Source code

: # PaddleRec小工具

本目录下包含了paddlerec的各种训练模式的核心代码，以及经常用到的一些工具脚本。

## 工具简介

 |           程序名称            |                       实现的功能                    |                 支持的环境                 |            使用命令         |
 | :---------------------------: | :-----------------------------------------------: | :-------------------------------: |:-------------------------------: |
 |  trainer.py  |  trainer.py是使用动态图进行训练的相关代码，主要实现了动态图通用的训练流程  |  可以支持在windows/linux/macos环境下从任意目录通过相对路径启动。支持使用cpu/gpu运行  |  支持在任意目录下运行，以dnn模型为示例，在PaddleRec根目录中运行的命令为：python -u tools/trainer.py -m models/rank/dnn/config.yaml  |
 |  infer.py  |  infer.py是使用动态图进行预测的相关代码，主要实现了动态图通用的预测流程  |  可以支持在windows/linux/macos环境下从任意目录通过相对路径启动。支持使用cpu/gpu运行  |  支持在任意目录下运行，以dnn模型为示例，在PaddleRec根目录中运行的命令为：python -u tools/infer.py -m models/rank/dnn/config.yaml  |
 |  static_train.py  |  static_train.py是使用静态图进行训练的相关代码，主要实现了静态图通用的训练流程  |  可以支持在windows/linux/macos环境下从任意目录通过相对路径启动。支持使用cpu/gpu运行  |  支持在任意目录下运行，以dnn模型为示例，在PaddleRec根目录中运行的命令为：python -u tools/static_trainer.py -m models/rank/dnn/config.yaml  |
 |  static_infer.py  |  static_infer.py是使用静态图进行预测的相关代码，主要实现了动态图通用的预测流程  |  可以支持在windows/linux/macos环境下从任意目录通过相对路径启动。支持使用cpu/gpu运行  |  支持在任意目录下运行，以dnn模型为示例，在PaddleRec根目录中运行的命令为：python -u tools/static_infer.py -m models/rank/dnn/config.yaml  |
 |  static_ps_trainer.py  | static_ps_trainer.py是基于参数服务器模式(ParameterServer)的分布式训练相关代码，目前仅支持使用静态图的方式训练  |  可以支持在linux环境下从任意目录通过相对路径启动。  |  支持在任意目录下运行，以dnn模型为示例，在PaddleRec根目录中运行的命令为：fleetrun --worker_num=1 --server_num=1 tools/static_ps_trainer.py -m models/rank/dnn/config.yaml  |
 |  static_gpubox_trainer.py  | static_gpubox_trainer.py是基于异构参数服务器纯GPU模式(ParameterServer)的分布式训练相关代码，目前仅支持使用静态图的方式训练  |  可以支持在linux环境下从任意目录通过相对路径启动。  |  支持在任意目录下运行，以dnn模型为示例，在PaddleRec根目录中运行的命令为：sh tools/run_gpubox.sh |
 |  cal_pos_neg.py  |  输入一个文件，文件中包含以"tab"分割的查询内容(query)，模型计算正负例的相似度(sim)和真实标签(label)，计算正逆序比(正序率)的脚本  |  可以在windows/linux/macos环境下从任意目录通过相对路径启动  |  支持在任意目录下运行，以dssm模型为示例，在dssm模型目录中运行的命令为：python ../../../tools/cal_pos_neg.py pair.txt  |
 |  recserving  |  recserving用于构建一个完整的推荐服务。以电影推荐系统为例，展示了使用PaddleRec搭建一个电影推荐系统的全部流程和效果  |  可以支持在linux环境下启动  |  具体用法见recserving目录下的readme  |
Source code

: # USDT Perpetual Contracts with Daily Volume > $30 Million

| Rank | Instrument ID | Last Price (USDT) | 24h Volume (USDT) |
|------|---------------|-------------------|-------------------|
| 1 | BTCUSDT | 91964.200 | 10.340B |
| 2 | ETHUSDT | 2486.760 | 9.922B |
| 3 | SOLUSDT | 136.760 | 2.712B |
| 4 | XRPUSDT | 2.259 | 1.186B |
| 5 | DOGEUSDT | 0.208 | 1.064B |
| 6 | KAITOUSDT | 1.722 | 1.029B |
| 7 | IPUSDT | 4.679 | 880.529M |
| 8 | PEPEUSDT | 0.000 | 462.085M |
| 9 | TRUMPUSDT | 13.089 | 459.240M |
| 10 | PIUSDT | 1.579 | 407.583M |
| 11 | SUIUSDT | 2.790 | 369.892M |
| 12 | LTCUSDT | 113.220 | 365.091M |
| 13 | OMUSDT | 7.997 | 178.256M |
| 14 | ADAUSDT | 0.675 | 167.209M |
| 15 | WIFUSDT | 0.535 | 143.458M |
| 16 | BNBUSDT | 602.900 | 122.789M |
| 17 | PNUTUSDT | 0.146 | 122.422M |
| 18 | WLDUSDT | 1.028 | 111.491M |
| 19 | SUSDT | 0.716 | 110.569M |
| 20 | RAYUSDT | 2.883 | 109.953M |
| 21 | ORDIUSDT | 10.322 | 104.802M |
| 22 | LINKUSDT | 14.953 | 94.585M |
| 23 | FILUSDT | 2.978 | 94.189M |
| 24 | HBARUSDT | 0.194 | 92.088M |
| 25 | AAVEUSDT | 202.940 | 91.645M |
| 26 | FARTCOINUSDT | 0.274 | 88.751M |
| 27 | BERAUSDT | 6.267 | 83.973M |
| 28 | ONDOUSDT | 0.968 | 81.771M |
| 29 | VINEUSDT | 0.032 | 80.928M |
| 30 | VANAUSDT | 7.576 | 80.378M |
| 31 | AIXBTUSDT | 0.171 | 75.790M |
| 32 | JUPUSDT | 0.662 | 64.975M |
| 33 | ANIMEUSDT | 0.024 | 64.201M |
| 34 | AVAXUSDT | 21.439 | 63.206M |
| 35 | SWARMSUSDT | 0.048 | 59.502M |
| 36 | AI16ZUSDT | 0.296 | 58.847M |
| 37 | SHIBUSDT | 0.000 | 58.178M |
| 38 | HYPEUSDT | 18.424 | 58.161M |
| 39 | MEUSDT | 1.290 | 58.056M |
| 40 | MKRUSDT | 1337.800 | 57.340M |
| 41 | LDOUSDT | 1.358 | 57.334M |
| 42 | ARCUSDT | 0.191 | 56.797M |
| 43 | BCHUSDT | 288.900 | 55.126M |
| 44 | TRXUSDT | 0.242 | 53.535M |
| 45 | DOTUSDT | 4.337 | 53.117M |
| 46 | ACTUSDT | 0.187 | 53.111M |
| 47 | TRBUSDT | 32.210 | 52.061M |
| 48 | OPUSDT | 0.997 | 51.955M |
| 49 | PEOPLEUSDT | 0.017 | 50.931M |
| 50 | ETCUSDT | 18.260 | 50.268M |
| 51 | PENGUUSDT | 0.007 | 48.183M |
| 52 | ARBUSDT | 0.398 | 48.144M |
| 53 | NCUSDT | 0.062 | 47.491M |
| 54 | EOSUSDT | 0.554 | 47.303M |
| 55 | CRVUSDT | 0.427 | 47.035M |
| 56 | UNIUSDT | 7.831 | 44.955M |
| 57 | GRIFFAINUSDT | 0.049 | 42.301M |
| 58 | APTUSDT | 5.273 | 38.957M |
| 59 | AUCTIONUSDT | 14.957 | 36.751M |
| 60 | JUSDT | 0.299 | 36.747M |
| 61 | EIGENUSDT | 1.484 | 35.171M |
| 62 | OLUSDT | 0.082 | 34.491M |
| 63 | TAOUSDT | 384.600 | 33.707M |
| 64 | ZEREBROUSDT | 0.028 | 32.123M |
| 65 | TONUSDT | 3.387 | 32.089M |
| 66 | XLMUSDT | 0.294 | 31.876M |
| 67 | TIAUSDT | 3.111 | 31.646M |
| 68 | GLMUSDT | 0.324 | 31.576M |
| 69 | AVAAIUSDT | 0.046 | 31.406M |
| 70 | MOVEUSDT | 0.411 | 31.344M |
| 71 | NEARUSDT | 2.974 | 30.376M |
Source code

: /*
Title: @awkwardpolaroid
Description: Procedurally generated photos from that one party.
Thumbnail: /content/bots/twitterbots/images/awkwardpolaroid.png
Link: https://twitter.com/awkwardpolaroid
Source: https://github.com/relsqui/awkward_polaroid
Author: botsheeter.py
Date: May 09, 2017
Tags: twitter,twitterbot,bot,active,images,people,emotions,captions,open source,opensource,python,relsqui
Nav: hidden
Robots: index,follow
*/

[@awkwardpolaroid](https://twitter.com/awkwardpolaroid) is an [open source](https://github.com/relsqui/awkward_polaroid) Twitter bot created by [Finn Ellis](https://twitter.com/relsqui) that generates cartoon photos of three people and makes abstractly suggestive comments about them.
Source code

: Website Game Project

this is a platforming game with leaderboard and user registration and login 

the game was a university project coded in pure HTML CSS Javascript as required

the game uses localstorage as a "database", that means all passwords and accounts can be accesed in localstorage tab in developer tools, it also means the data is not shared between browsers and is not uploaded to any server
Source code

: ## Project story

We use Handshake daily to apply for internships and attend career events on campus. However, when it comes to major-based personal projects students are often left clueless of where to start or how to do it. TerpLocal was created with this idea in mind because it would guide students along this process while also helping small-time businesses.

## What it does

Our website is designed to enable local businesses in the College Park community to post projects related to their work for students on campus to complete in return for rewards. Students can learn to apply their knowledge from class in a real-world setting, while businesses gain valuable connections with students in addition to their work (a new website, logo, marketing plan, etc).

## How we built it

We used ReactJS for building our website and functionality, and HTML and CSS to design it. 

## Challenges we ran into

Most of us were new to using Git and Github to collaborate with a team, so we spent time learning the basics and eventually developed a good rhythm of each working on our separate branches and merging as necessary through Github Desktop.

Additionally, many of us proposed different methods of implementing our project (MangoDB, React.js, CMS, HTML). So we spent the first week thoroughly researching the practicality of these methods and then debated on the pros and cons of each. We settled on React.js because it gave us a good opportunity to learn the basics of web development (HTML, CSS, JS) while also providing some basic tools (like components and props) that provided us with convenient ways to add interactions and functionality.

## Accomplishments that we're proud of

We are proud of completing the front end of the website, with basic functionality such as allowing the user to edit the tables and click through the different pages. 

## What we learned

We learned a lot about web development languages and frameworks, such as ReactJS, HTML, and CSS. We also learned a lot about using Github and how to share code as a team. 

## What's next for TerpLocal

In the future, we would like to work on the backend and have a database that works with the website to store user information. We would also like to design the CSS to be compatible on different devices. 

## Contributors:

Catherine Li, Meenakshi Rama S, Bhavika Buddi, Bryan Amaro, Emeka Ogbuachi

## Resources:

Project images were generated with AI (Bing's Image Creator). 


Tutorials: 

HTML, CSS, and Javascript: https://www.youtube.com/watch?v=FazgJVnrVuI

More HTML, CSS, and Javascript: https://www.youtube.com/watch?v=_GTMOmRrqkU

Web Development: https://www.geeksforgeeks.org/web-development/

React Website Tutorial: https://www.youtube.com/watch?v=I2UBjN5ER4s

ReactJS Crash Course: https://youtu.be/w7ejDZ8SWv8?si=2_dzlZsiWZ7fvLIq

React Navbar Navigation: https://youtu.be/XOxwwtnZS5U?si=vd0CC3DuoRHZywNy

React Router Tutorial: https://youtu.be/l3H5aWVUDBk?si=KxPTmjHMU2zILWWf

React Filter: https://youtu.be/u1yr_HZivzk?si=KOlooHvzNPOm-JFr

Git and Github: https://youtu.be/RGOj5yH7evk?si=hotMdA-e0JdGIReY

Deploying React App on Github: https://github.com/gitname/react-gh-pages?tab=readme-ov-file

⁂

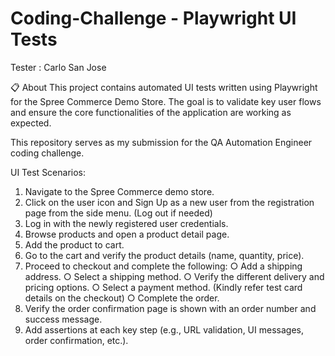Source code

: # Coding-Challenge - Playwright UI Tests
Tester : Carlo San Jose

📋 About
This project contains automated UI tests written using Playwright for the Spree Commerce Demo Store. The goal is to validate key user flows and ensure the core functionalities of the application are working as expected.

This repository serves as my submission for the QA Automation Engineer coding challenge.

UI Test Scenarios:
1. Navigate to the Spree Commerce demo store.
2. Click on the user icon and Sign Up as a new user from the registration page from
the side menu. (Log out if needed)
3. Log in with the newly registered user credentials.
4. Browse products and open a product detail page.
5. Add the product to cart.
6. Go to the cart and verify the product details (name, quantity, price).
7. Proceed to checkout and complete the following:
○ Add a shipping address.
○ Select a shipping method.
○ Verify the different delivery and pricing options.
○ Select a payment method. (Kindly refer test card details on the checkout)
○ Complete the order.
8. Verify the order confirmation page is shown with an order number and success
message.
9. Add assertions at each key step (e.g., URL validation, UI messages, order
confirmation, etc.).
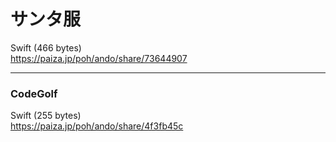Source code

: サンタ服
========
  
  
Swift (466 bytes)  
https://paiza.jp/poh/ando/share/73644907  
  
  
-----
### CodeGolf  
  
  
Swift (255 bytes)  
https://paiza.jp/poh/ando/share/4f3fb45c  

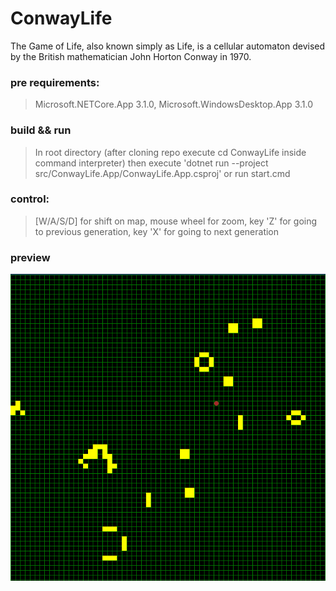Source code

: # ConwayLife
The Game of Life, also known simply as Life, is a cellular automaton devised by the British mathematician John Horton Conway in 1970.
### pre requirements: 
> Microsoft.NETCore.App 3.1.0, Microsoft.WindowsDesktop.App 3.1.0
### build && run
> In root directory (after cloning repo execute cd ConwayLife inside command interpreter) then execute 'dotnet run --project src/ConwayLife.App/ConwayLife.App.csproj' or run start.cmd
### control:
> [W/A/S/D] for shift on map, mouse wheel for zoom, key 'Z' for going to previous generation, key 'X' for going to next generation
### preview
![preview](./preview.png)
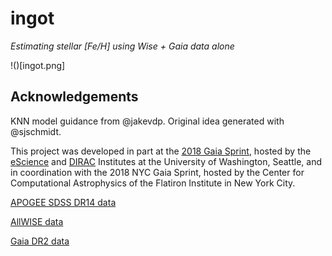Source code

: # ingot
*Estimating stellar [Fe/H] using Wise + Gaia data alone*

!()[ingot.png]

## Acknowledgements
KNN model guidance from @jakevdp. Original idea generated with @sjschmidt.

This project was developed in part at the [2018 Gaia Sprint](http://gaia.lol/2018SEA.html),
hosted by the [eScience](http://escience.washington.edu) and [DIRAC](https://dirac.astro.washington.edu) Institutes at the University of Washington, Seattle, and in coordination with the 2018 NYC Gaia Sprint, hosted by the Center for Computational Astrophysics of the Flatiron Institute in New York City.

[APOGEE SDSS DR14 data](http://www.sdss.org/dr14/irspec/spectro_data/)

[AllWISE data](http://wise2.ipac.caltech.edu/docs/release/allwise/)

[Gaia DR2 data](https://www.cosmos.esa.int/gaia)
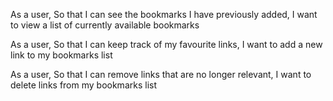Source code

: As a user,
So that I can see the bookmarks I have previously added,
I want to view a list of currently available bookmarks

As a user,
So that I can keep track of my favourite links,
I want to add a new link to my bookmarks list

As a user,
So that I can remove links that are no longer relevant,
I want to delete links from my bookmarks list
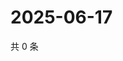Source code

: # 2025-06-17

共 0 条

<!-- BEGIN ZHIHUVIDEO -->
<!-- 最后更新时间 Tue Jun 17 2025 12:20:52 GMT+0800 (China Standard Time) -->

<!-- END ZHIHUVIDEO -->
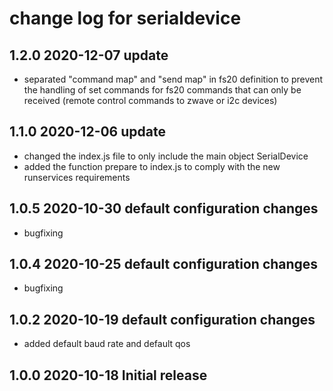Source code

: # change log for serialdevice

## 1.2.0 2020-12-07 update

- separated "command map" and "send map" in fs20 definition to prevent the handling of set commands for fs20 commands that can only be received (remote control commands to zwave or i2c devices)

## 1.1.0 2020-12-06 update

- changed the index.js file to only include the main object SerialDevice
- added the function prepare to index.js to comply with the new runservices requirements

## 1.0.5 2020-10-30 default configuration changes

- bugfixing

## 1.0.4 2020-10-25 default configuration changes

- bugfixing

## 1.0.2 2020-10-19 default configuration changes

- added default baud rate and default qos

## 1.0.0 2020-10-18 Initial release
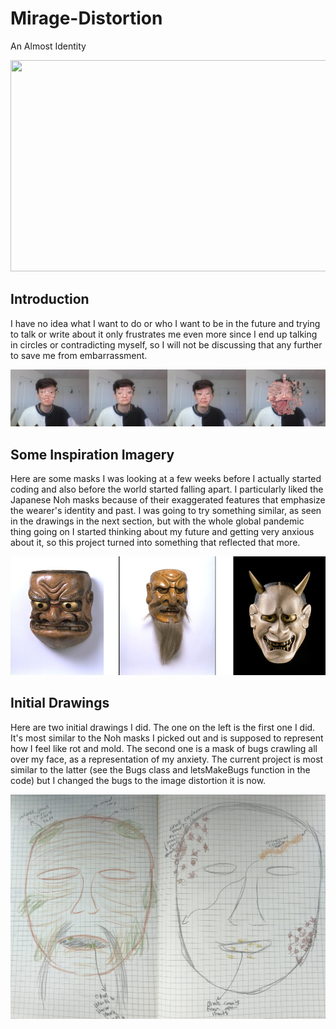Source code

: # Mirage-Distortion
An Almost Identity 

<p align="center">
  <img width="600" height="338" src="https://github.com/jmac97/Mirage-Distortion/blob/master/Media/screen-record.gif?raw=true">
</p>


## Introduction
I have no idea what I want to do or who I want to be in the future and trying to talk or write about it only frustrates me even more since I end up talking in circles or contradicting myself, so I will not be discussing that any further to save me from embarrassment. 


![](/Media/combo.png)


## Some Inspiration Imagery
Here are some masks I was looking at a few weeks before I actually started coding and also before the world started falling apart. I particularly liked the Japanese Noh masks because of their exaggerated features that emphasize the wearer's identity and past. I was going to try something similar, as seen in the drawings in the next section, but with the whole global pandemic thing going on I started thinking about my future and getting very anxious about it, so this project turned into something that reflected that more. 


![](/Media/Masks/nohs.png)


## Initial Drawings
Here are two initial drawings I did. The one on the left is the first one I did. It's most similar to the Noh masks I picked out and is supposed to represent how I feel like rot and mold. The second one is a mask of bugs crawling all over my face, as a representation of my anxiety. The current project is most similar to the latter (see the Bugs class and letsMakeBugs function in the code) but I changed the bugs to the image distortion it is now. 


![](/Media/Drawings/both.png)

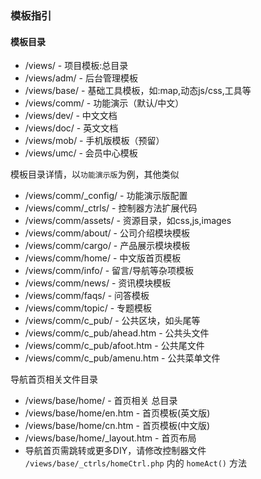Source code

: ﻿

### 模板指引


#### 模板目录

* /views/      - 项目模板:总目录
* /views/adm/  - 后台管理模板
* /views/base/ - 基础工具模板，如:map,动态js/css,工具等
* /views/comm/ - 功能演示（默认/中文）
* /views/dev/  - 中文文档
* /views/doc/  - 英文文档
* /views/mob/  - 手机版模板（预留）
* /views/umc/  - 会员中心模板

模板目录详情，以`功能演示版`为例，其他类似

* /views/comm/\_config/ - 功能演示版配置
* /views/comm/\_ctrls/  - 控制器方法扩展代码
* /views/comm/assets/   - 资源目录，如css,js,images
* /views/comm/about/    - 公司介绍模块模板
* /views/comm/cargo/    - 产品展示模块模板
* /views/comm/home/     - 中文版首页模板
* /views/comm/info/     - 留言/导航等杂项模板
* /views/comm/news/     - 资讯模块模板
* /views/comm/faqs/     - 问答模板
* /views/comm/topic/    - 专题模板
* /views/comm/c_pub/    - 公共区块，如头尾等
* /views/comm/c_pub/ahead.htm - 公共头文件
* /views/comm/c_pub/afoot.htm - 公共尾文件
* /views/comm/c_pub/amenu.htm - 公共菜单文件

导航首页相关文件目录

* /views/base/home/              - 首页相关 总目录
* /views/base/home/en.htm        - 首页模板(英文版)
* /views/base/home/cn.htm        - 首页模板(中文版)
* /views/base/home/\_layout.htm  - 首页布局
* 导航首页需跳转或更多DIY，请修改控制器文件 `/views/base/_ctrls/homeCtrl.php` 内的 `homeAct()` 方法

⁂

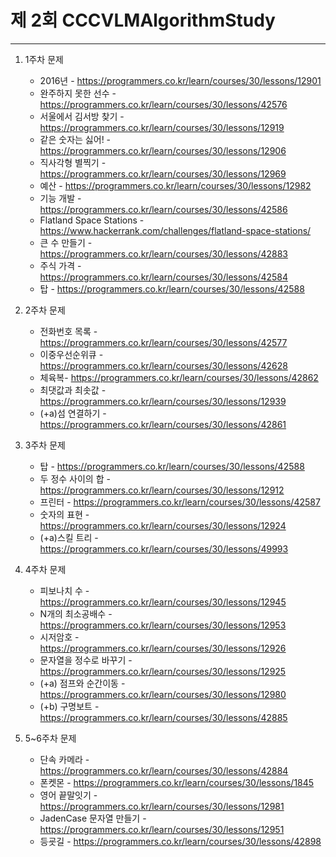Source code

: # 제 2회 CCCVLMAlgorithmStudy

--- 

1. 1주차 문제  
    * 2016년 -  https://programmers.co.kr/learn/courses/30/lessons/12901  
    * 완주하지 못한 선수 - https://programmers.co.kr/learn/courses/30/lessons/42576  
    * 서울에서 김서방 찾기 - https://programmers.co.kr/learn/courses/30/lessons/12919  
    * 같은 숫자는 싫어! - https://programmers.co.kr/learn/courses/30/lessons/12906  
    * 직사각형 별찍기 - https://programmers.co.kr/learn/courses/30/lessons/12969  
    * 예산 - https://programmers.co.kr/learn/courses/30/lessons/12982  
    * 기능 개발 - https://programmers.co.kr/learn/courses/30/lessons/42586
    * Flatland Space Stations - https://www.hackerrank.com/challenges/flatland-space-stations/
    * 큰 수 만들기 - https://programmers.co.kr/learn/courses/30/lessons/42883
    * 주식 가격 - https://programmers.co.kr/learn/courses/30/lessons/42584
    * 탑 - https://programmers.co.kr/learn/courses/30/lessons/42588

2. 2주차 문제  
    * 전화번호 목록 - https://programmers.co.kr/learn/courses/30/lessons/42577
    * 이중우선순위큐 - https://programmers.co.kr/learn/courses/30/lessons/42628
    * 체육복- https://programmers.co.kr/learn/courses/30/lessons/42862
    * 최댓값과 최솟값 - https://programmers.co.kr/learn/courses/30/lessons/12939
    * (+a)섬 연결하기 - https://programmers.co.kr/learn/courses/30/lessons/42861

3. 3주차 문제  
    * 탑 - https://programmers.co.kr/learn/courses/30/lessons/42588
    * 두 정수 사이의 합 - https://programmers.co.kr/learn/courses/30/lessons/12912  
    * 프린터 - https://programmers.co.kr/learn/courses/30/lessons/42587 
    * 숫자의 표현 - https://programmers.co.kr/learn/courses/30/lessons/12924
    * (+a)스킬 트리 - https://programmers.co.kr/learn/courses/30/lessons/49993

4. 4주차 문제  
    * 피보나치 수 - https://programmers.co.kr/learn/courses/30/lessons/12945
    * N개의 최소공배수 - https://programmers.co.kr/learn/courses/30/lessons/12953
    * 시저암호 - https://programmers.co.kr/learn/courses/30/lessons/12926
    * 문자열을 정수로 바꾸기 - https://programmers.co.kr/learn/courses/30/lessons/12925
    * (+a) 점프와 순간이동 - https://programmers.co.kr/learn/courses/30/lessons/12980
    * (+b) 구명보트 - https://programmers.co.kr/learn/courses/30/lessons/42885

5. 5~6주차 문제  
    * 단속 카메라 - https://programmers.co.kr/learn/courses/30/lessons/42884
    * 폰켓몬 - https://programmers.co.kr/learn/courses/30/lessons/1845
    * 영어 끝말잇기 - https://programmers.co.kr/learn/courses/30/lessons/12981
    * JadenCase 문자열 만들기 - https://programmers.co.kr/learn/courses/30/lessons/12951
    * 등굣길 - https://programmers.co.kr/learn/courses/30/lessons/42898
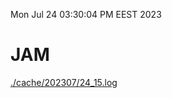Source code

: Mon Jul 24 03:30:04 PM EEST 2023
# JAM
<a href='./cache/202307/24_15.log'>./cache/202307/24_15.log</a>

⁂

*EXERCISE*. Return the span of lines in the data above that opens at the line with "Web Development: https://www.geeksforgeeks.org/web-development/" and closes at the line with "Deploying React App", exactly, ends included, nothing else.

*EXERCISE RESPONSE*.
Web Development: https://www.geeksforgeeks.org/web-development/

React Website Tutorial: https://www.youtube.com/watch?v=I2UBjN5ER4s

ReactJS Crash Course: https://youtu.be/w7ejDZ8SWv8?si=2_dzlZsiWZ7fvLIq

React Navbar Navigation: https://youtu.be/XOxwwtnZS5U?si=vd0CC3DuoRHZywNy

React Router Tutorial: https://youtu.be/l3H5aWVUDBk?si=KxPTmjHMU2zILWWf

React Filter: https://youtu.be/u1yr_HZivzk?si=KOlooHvzNPOm-JFr

Git and Github: https://youtu.be/RGOj5yH7evk?si=hotMdA-e0JdGIReY

Deploying React App on Github: https://github.com/gitname/react-gh-pages?tab=readme-ov-file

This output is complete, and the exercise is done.